◆ **TASK DATA**
╭──
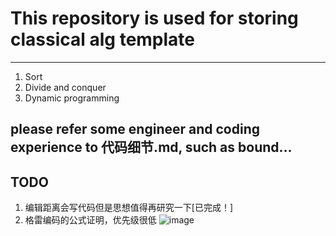 # This repository is used for storing classical alg template
----------------------------------------------------
1. Sort
2. Divide and conquer
3. Dynamic programming

## please refer some engineer and coding experience to 代码细节.md, such as bound...

## TODO
1. 编辑距离会写代码但是思想值得再研究一下[已完成！]
2. 格雷编码的公式证明，优先级很低
![image](https://user-images.githubusercontent.com/46443218/114380120-994d5280-9b81-11eb-837b-a474d8ed999d.png)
╰──
Pictures are not part of the copy; reproduce everything else in the records exactly.

◆ **SOLVED PROBLEM**
 # This repository is used for storing classical alg template
----------------------------------------------------
1. Sort
2. Divide and conquer
3. Dynamic programming

## please refer some engineer and coding experience to 代码细节.md, such as bound...

## TODO
1. 编辑距离会写代码但是思想值得再研究一下[已完成！]
2. 格雷编码的公式证明，优先级很低
![image](https://user-images.githubusercontent.com/46443218/114380120-994d5280-9b81-11eb-837b-a474d8ed999d.png)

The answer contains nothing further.